What’s Really at Risk With Reputation Risk

When boards express anxiety about cybersecurity risk, one of the foremost fears they face is reputation risk.

Why is that?

Because cybersecurity failures do cause reputation damage, and reputation risk is scary. A security failure can immediately bring unwelcome headlines, hits to the share price and probing questions from business partners

Security failures can also be difficult to diagnose quickly—and if your first assessment of the problem underestimates the severity, the business then may face a repeat disaster. No wonder boards dread reputation risk.

That doesn’t need to be the case. Reputation risk really is a fear that how others perceive you will turn sour. Boards worry that the public will look at their organizations after a security failure and say, “Ugh, that shop just doesn’t have its act together.”

With proper collaboration among the board, the CISO, and other senior leaders, the company can have its act together—and more importantly, keep it together. Once that’s established, public perception of the organization will change much less, and your reputation risk falls.

Admit the Obvious; Then Plan for It
Boards have a duty to be honest with the investing public, so let’s start with some honesty here. All companies experience cybersecurity lapses, and these lapses generally don’t cause long term debilitating reputational damage. The closest financial measurement we have of damage to reputation is share price. For most large companies that experience a security failure, the share price does fall—but then it rebounds, as normal business and growth resume. For privately held companies, we don’t even have this metric; we must go off hits to the bottom line, or other measurements to gauge the impact. Nevertheless, companies do typically bounce back.

That is the crucial point here: normal business and growth must resume. If the company can do that quickly, its reputation will revive. So the job of the CISO is to work with other senior executives and ensure the company’s ability to return to normal is always intact.

Perceive reputation risk this way, and suddenly new priorities arise. For example, the real threats from a cybersecurity failure are business interruption, failure to gauge the problem correctly, and failure to explain the problem to other stakeholders (whether they are regulators, consumers, business partners, or all three).
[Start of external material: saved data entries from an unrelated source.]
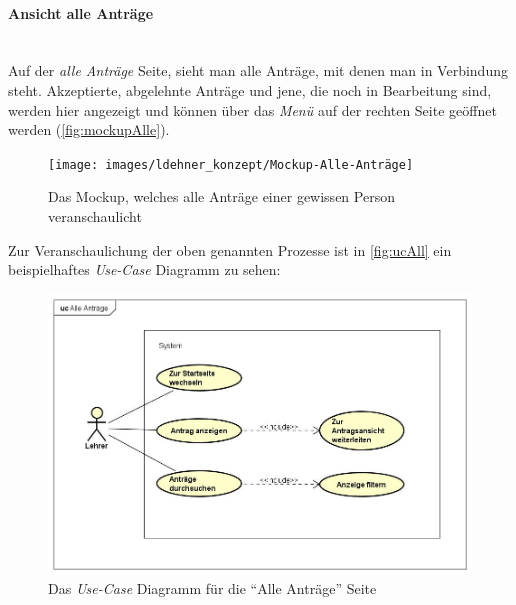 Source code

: \paragraph{Ansicht alle Anträge}
~\\
Auf der \textit{alle Anträge} Seite, sieht man alle Anträge, mit denen man in Verbindung steht. Akzeptierte, abgelehnte Anträge und jene, die noch in Bearbeitung sind, werden hier angezeigt und können über das \textit{Menü} auf der rechten Seite geöffnet werden (\autoref{fig:mockupAlle}).
\begin{figure}[H]
	\centering
	\texttt{[image: images/ldehner\_konzept/Mockup-Alle-Anträge]}
	\caption[Mockup Alle Anträge]{Das Mockup, welches alle Anträge einer gewissen Person veranschaulicht}
	\label{fig:mockupAlle}
\end{figure}
Zur Veranschaulichung der oben genannten Prozesse ist in \autoref{fig:ucAll} ein beispielhaftes \textit{Use-Case} Diagramm zu sehen: 
\begin{figure}[H]
	\centering
	\includegraphics[width=1\linewidth]{images/ldehner_konzept/uc-all}
	\caption[\textit{Use-Case} Diagramm Alle Anträge]{Das \textit{Use-Case} Diagramm für die \enquote{Alle Anträge} Seite}
	\label{fig:ucAll}
\end{figure}
\newpage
Many times, a considerable portion of costs related to a cybersecurity event are in the “tail” – the longer term investments made to clean up the mess left from the incident, not necessarily the immediate costs associated with the event.
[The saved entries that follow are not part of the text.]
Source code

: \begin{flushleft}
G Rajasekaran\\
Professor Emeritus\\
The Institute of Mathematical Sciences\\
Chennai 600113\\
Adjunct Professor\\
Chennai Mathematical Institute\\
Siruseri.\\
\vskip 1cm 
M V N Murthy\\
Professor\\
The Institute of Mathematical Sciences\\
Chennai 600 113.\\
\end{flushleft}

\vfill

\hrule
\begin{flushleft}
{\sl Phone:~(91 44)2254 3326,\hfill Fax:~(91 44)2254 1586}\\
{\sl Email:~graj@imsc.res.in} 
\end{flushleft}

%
The CISO’s job within the company is to work with the right colleagues to address risks. One easy example is to create an effective breach disclosure plan; this requires close collaboration with the chief compliance officer, and possibly the director of investor or media relations. Or if you are trying to tackle business interruption risk, you may need to work with an enterprise risk management team or a chief risk officer who oversees the company’s insurance coverage.
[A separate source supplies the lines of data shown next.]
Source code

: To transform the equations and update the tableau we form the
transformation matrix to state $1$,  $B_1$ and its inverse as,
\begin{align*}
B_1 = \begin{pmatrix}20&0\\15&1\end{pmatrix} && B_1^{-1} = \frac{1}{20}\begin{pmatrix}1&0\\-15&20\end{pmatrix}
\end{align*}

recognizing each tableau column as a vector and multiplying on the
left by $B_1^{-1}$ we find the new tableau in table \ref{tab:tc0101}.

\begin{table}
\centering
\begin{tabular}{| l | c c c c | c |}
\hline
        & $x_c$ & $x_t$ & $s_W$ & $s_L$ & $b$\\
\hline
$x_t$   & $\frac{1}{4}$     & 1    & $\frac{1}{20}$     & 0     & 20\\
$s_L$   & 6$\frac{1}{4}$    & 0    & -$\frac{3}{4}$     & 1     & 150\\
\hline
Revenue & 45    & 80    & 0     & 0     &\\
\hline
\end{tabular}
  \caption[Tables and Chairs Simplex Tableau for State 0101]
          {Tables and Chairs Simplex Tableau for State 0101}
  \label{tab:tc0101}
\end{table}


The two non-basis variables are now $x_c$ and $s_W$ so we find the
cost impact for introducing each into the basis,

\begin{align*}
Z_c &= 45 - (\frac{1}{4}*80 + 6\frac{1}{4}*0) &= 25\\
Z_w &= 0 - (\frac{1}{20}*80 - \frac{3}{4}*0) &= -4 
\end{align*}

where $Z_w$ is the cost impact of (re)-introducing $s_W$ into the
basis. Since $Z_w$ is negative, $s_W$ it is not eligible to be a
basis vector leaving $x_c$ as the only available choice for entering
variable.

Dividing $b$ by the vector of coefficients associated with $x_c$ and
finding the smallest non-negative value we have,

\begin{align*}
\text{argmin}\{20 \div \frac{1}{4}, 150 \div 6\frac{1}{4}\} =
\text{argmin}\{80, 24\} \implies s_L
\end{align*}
The point is, in the modern world, an organization’s value is deeply connected to its ability to create and preserve value. Since digital assets (customer data, historical records, intellectual property, and so forth) now account for such a large part of organizations’ value, the ability to protect those assets is also crucial to creating and preserving value.

That’s the chain of logic here. Digital assets are crucial to value; creating value is crucial to preserving an organization’s reputation. So, the better your organization is at preserving value—even when we define “preserving value” as “getting back on your feet as quickly as possible after a security failure”—the more it can reduce reputation risk.

Board directors grasp that sequence intuitively. The CISO’s job is to walk them through that sequence specifically, at the company they oversee. So if you can tame the underlying security risks that can lead to a poor reputation, reputation risk will recede, too.